The response should consist of every line below, unchanged.

----------------

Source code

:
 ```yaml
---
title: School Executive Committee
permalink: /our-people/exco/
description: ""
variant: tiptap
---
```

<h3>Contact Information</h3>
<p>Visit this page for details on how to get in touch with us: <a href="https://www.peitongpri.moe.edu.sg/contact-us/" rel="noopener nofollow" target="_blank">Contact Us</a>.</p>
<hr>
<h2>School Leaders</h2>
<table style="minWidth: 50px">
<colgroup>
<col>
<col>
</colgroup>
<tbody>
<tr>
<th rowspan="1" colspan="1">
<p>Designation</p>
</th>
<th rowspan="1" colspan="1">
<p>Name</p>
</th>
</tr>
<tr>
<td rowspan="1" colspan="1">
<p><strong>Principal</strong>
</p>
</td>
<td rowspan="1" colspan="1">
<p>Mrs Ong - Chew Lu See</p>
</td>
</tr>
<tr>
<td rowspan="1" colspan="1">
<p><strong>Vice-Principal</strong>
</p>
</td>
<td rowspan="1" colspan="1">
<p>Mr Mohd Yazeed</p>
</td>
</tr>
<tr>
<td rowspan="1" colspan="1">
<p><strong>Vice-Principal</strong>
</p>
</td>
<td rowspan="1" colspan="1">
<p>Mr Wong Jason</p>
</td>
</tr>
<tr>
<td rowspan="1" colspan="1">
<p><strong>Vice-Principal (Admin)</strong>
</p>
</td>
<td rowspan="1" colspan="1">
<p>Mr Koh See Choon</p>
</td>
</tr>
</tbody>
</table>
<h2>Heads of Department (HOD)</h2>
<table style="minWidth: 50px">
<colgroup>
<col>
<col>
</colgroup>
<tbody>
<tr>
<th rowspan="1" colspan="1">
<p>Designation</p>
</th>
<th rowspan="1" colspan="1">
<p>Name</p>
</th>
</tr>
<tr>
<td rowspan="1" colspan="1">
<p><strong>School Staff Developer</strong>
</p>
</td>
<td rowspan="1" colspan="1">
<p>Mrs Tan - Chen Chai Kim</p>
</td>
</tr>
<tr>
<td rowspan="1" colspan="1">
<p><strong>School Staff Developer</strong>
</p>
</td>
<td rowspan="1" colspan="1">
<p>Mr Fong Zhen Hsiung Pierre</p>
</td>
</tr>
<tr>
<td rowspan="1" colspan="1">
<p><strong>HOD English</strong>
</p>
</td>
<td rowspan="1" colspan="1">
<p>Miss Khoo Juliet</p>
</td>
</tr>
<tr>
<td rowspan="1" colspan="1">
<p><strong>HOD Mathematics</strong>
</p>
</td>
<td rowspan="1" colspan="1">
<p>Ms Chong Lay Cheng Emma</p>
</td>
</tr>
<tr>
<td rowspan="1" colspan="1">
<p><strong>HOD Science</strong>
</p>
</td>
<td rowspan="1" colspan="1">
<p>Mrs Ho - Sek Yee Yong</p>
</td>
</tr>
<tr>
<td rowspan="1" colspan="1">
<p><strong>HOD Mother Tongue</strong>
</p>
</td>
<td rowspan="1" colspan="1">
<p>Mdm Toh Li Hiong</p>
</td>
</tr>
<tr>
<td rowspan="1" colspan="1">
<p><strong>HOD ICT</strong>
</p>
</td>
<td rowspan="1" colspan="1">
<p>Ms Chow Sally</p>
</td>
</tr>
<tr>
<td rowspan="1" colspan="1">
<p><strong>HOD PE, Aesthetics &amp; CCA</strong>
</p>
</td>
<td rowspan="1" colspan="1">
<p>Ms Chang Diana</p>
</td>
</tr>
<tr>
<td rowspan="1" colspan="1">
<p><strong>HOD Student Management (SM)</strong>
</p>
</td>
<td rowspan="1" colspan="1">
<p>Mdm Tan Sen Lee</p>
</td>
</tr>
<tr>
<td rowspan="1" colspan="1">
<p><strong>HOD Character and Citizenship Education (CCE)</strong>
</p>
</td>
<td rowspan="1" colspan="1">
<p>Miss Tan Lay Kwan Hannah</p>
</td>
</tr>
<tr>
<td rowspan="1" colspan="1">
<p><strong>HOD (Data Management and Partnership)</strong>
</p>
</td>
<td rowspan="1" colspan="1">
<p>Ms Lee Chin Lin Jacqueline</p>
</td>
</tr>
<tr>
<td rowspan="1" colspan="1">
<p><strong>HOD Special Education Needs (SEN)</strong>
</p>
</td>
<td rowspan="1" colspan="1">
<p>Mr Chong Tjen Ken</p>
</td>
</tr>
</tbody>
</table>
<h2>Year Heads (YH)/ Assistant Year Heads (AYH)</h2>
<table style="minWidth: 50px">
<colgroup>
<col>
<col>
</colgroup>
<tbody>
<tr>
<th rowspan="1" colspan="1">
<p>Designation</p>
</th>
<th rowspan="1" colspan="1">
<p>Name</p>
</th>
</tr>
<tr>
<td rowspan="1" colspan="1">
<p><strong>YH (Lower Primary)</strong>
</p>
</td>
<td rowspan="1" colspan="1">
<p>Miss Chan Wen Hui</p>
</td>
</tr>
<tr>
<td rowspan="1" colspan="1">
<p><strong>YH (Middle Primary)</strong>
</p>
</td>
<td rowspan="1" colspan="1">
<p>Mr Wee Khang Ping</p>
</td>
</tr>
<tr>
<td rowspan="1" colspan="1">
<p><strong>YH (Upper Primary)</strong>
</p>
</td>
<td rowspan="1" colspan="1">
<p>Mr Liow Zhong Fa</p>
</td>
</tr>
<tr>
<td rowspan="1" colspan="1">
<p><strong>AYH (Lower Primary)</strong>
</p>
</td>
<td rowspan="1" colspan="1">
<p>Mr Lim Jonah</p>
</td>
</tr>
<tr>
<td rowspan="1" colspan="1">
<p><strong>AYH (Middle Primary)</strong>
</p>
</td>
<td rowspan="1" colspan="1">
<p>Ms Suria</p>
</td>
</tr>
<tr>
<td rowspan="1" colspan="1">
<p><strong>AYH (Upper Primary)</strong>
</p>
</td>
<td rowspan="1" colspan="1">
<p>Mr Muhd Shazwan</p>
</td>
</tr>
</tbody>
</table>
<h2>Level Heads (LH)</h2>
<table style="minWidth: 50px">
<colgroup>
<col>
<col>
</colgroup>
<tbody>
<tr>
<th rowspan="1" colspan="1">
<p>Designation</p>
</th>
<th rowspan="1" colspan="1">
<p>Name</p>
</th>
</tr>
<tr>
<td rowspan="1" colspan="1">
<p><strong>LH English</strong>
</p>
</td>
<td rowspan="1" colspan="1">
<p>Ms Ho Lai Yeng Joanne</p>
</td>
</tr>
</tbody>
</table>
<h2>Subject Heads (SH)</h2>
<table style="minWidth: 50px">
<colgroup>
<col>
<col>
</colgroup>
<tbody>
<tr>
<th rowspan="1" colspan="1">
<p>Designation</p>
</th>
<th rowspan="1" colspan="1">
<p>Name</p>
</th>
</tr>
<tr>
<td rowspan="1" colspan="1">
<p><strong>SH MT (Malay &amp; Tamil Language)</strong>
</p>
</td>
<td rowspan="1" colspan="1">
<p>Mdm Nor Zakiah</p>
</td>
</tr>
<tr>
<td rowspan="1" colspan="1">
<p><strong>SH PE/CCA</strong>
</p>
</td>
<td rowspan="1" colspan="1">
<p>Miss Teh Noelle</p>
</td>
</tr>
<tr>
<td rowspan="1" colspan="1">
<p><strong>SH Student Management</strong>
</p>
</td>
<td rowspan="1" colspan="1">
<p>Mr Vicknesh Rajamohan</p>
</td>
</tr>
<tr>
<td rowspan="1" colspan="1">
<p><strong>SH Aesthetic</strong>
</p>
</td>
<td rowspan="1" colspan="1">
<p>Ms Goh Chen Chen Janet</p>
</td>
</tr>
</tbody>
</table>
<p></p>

----------------

* EXERCISE RESULT *
Source code

:
 ```yaml
---
title: School Executive Committee
permalink: /our-people/exco/
description: ""
variant: tiptap
---
```

<h3>Contact Information</h3>
<p>Visit this page for details on how to get in touch with us: <a href="https://www.peitongpri.moe.edu.sg/contact-us/" rel="noopener nofollow" target="_blank">Contact Us</a>.</p>
<hr>
<h2>School Leaders</h2>
<table style="minWidth: 50px">
<colgroup>
<col>
<col>
</colgroup>
<tbody>
<tr>
<th rowspan="1" colspan="1">
<p>Designation</p>
</th>
<th rowspan="1" colspan="1">
<p>Name</p>
</th>
</tr>
<tr>
<td rowspan="1" colspan="1">
<p><strong>Principal</strong>
</p>
</td>
<td rowspan="1" colspan="1">
<p>Mrs Ong - Chew Lu See</p>
</td>
</tr>
<tr>
<td rowspan="1" colspan="1">
<p><strong>Vice-Principal</strong>
</p>
</td>
<td rowspan="1" colspan="1">
<p>Mr Mohd Yazeed</p>
</td>
</tr>
<tr>
<td rowspan="1" colspan="1">
<p><strong>Vice-Principal</strong>
</p>
</td>
<td rowspan="1" colspan="1">
<p>Mr Wong Jason</p>
</td>
</tr>
<tr>
<td rowspan="1" colspan="1">
<p><strong>Vice-Principal (Admin)</strong>
</p>
</td>
<td rowspan="1" colspan="1">
<p>Mr Koh See Choon</p>
</td>
</tr>
</tbody>
</table>
<h2>Heads of Department (HOD)</h2>
<table style="minWidth: 50px">
<colgroup>
<col>
<col>
</colgroup>
<tbody>
<tr>
<th rowspan="1" colspan="1">
<p>Designation</p>
</th>
<th rowspan="1" colspan="1">
<p>Name</p>
</th>
</tr>
<tr>
<td rowspan="1" colspan="1">
<p><strong>School Staff Developer</strong>
</p>
</td>
<td rowspan="1" colspan="1">
<p>Mrs Tan - Chen Chai Kim</p>
</td>
</tr>
<tr>
<td rowspan="1" colspan="1">
<p><strong>School Staff Developer</strong>
</p>
</td>
<td rowspan="1" colspan="1">
<p>Mr Fong Zhen Hsiung Pierre</p>
</td>
</tr>
<tr>
<td rowspan="1" colspan="1">
<p><strong>HOD English</strong>
</p>
</td>
<td rowspan="1" colspan="1">
<p>Miss Khoo Juliet</p>
</td>
</tr>
<tr>
<td rowspan="1" colspan="1">
<p><strong>HOD Mathematics</strong>
</p>
</td>
<td rowspan="1" colspan="1">
<p>Ms Chong Lay Cheng Emma</p>
</td>
</tr>
<tr>
<td rowspan="1" colspan="1">
<p><strong>HOD Science</strong>
</p>
</td>
<td rowspan="1" colspan="1">
<p>Mrs Ho - Sek Yee Yong</p>
</td>
</tr>
<tr>
<td rowspan="1" colspan="1">
<p><strong>HOD Mother Tongue</strong>
</p>
</td>
<td rowspan="1" colspan="1">
<p>Mdm Toh Li Hiong</p>
</td>
</tr>
<tr>
<td rowspan="1" colspan="1">
<p><strong>HOD ICT</strong>
</p>
</td>
<td rowspan="1" colspan="1">
<p>Ms Chow Sally</p>
</td>
</tr>
<tr>
<td rowspan="1" colspan="1">
<p><strong>HOD PE, Aesthetics &amp; CCA</strong>
</p>
</td>
<td rowspan="1" colspan="1">
<p>Ms Chang Diana</p>
</td>
</tr>
<tr>
<td rowspan="1" colspan="1">
<p><strong>HOD Student Management (SM)</strong>
</p>
</td>
<td rowspan="1" colspan="1">
<p>Mdm Tan Sen Lee</p>
</td>
</tr>
<tr>
<td rowspan="1" colspan="1">
<p><strong>HOD Character and Citizenship Education (CCE)</strong>
</p>
</td>
<td rowspan="1" colspan="1">
<p>Miss Tan Lay Kwan Hannah</p>
</td>
</tr>
<tr>
<td rowspan="1" colspan="1">
<p><strong>HOD (Data Management and Partnership)</strong>
</p>
</td>
<td rowspan="1" colspan="1">
<p>Ms Lee Chin Lin Jacqueline</p>
</td>
</tr>
<tr>
<td rowspan="1" colspan="1">
<p><strong>HOD Special Education Needs (SEN)</strong>
</p>
</td>
<td rowspan="1" colspan="1">
<p>Mr Chong Tjen Ken</p>
</td>
</tr>
</tbody>
</table>
<h2>Year Heads (YH)/ Assistant Year Heads (AYH)</h2>
<table style="minWidth: 50px">
<colgroup>
<col>
<col>
</colgroup>
<tbody>
<tr>
<th rowspan="1" colspan="1">
<p>Designation</p>
</th>
<th rowspan="1" colspan="1">
<p>Name</p>
</th>
</tr>
<tr>
<td rowspan="1" colspan="1">
<p><strong>YH (Lower Primary)</strong>
</p>
</td>
<td rowspan="1" colspan="1">
<p>Miss Chan Wen Hui</p>
</td>
</tr>
<tr>
<td rowspan="1" colspan="1">
<p><strong>YH (Middle Primary)</strong>
</p>
</td>
<td rowspan="1" colspan="1">
<p>Mr Wee Khang Ping</p>
</td>
</tr>
<tr>
<td rowspan="1" colspan="1">
<p><strong>YH (Upper Primary)</strong>
</p>
</td>
<td rowspan="1" colspan="1">
<p>Mr Liow Zhong Fa</p>
</td>
</tr>
<tr>
<td rowspan="1" colspan="1">
<p><strong>AYH (Lower Primary)</strong>
</p>
</td>
<td rowspan="1" colspan="1">
<p>Mr Lim Jonah</p>
</td>
</tr>
<tr>
<td rowspan="1" colspan="1">
<p><strong>AYH (Middle Primary)</strong>
</p>
</td>
<td rowspan="1" colspan="1">
<p>Ms Suria</p>
</td>
</tr>
<tr>
<td rowspan="1" colspan="1">
<p><strong>AYH (Upper Primary)</strong>
</p>
</td>
<td rowspan="1" colspan="1">
<p>Mr Muhd Shazwan</p>
</td>
</tr>
</tbody>
</table>
<h2>Level Heads (LH)</h2>
<table style="minWidth: 50px">
<colgroup>
<col>
<col>
</colgroup>
<tbody>
<tr>
<th rowspan="1" colspan="1">
<p>Designation</p>
</th>
<th rowspan="1" colspan="1">
<p>Name</p>
</th>
</tr>
<tr>
<td rowspan="1" colspan="1">
<p><strong>LH English</strong>
</p>
</td>
<td rowspan="1" colspan="1">
<p>Ms Ho Lai Yeng Joanne</p>
</td>
</tr>
</tbody>
</table>
<h2>Subject Heads (SH)</h2>
<table style="minWidth: 50px">
<colgroup>
<col>
<col>
</colgroup>
<tbody>
<tr>
<th rowspan="1" colspan="1">
<p>Designation</p>
</th>
<th rowspan="1" colspan="1">
<p>Name</p>
</th>
</tr>
<tr>
<td rowspan="1" colspan="1">
<p><strong>SH MT (Malay &amp; Tamil Language)</strong>
</p>
</td>
<td rowspan="1" colspan="1">
<p>Mdm Nor Zakiah</p>
</td>
</tr>
<tr>
<td rowspan="1" colspan="1">
<p><strong>SH PE/CCA</strong>
</p>
</td>
<td rowspan="1" colspan="1">
<p>Miss Teh Noelle</p>
</td>
</tr>
<tr>
<td rowspan="1" colspan="1">
<p><strong>SH Student Management</strong>
</p>
</td>
<td rowspan="1" colspan="1">
<p>Mr Vicknesh Rajamohan</p>
</td>
</tr>
<tr>
<td rowspan="1" colspan="1">
<p><strong>SH Aesthetic</strong>
</p>
</td>
<td rowspan="1" colspan="1">
<p>Ms Goh Chen Chen Janet</p>
</td>
</tr>
</tbody>
</table>
<p></p>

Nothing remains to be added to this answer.